Top of RECORDS FOR THE EXERCISE
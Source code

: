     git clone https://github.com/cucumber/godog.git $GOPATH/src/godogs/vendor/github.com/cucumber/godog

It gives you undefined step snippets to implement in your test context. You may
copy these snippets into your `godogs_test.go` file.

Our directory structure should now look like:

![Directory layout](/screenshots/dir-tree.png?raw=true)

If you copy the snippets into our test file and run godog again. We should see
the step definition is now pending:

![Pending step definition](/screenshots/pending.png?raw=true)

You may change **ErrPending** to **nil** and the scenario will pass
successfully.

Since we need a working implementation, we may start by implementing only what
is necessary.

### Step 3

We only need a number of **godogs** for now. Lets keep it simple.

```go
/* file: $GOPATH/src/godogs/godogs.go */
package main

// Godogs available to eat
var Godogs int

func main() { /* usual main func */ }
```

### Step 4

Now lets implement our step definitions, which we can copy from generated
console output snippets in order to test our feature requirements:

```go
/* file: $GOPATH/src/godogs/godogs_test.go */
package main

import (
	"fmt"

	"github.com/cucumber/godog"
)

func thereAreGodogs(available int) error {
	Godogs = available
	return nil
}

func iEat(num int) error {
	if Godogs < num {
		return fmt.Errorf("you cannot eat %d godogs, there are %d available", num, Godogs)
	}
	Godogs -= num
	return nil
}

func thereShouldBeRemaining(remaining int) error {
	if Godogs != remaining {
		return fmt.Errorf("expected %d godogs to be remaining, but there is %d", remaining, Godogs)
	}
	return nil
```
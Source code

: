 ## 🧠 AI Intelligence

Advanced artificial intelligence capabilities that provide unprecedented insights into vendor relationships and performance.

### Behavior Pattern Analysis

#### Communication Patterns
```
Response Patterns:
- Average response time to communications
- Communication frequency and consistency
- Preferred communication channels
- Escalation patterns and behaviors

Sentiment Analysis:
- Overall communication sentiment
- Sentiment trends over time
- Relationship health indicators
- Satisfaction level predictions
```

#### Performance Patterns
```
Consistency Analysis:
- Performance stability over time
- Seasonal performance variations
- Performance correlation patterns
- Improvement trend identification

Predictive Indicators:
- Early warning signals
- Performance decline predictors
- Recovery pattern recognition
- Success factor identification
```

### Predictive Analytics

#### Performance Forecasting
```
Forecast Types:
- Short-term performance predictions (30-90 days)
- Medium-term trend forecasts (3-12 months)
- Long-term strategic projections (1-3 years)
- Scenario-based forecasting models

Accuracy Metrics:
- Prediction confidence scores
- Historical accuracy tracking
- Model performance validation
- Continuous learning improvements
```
Bottom of RECORDS FOR THE EXERCISE
Top of RECORDS FOR THE EXERCISE
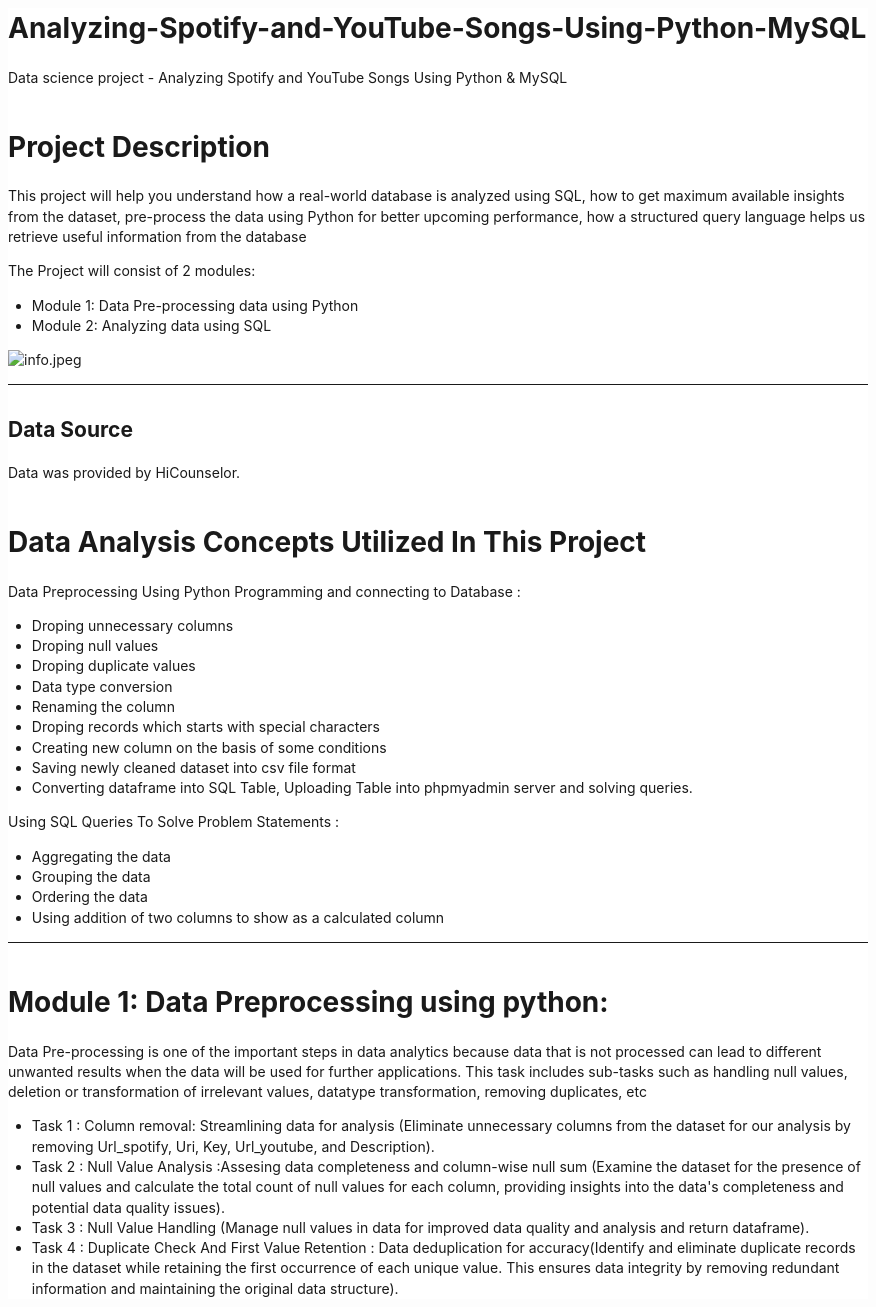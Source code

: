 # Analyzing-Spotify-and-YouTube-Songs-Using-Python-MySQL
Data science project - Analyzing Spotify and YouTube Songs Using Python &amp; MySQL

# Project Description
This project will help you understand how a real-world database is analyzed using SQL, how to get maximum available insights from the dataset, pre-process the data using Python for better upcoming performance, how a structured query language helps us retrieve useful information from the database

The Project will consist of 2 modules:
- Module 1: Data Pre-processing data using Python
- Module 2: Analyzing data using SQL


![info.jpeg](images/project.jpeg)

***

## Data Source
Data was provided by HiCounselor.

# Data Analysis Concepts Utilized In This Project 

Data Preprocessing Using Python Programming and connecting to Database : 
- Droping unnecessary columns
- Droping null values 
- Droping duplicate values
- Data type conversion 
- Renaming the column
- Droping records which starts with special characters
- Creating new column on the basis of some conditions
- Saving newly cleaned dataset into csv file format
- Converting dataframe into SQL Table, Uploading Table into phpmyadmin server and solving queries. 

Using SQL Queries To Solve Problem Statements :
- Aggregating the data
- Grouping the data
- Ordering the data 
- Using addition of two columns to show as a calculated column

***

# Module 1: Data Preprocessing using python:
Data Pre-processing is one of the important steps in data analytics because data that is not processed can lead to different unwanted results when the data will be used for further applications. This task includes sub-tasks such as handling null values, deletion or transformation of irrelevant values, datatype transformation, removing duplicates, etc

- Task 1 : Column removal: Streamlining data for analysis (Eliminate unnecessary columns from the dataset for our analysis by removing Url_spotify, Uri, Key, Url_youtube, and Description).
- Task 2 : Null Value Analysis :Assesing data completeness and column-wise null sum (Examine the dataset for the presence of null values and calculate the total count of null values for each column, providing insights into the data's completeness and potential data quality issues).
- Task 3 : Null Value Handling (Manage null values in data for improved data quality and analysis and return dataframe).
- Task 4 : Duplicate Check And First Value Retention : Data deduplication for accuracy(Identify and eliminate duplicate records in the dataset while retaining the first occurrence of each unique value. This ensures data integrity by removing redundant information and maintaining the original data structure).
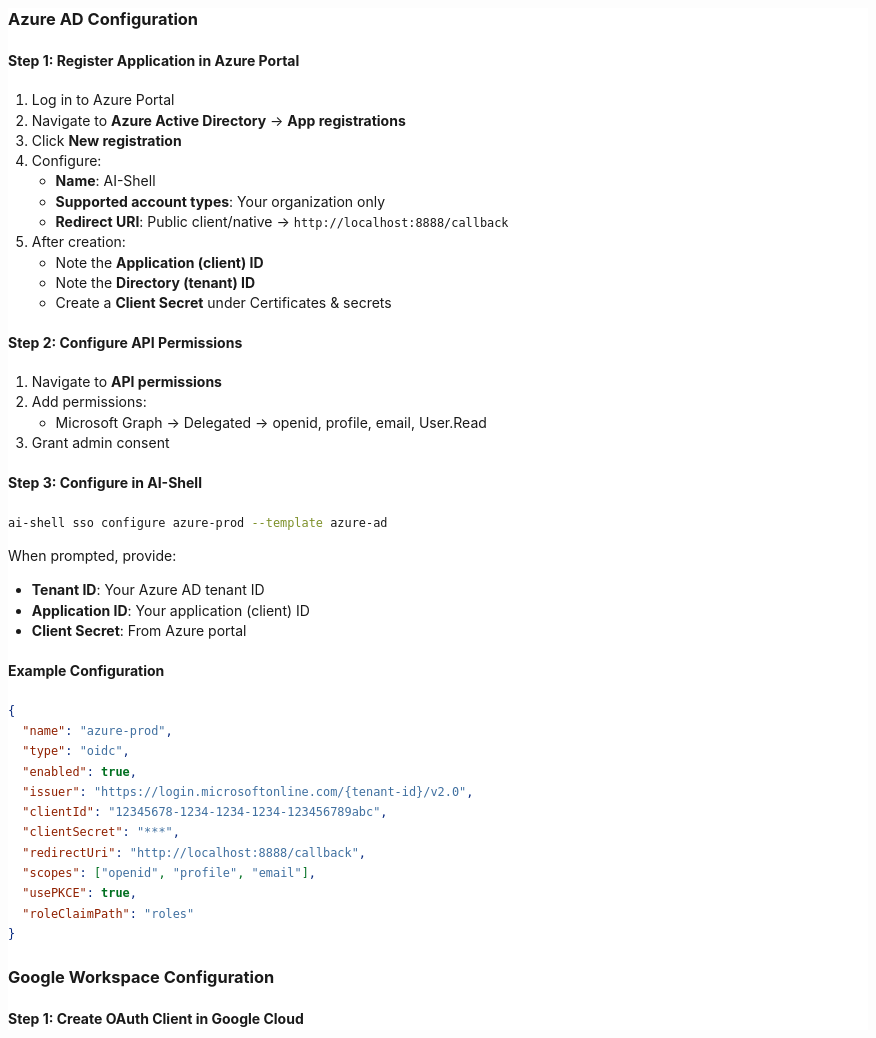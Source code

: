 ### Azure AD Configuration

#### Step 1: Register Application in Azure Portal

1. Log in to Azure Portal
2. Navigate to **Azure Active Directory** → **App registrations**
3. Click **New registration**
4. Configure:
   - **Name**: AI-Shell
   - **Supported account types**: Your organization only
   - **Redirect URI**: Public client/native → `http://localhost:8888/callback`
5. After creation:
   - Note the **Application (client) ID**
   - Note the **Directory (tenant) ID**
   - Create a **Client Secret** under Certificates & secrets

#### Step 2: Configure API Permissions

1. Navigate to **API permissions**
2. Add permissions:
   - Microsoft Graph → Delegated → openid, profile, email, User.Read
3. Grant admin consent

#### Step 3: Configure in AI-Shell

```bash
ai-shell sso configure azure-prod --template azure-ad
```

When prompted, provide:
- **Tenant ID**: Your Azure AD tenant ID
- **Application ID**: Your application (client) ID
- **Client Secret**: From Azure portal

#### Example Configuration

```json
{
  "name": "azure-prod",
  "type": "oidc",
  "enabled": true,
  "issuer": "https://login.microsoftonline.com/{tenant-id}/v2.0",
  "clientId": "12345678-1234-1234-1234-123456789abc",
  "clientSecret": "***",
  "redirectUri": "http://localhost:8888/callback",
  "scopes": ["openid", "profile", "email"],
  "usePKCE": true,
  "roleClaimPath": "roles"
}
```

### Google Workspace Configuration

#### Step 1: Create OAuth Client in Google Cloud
Bottom of RECORDS FOR THE EXERCISE
Top of RECORDS FOR THE EXERCISE
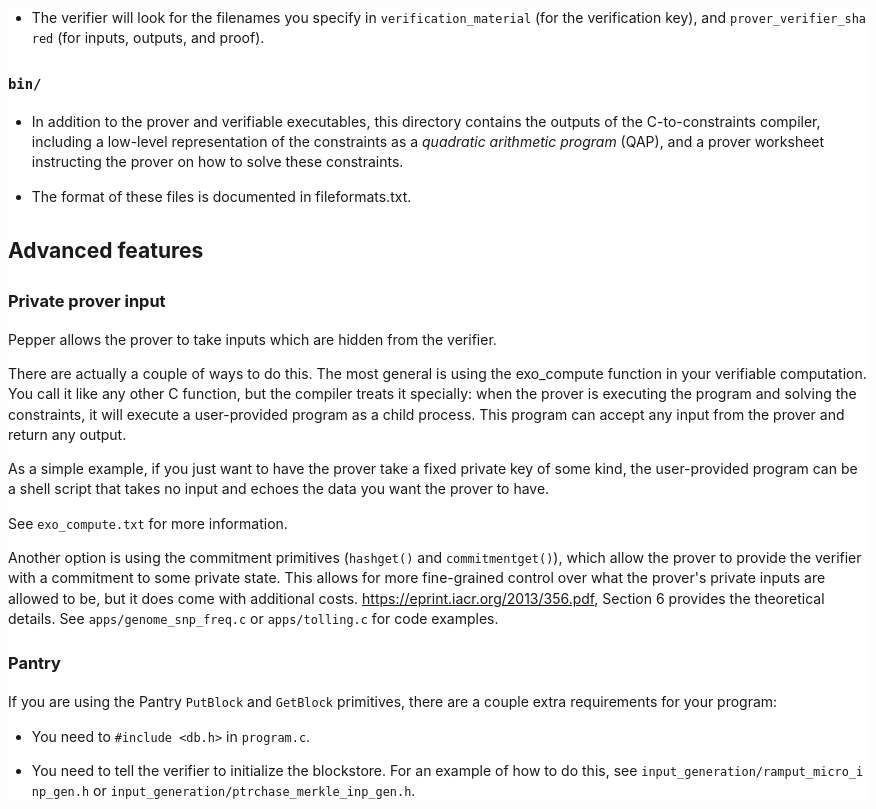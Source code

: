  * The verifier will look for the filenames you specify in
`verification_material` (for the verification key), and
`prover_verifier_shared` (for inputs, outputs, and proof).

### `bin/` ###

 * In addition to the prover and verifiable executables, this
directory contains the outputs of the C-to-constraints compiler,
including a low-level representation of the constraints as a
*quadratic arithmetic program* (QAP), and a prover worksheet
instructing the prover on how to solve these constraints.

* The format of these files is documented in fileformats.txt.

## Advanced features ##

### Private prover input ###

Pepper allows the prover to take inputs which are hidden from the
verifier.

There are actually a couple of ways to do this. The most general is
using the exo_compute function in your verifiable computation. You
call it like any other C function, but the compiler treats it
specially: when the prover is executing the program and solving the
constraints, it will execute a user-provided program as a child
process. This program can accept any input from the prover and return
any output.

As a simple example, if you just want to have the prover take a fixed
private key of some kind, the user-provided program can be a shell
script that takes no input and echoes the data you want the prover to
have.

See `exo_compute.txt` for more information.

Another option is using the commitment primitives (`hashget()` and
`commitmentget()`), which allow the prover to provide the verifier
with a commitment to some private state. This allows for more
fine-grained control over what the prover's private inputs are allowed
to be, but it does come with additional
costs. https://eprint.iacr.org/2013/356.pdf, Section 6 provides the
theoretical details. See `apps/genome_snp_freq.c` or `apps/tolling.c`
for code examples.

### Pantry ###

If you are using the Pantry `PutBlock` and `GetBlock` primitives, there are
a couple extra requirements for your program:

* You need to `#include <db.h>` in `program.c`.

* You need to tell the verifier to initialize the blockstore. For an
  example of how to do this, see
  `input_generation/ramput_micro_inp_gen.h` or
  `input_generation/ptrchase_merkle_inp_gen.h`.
Bottom of RECORDS FOR THE EXERCISE
▸ **TASK DIRECTIONS**
Above are some records; copy exactly the lines from the one with "### Private prover input ###" through the one with "constraints, it will", both included, and no others.

▸ **WRITTEN SOLUTION**
### Private prover input ###

Pepper allows the prover to take inputs which are hidden from the
verifier.

There are actually a couple of ways to do this. The most general is
using the exo_compute function in your verifiable computation. You
call it like any other C function, but the compiler treats it
specially: when the prover is executing the program and solving the
constraints, it will execute a user-provided program as a child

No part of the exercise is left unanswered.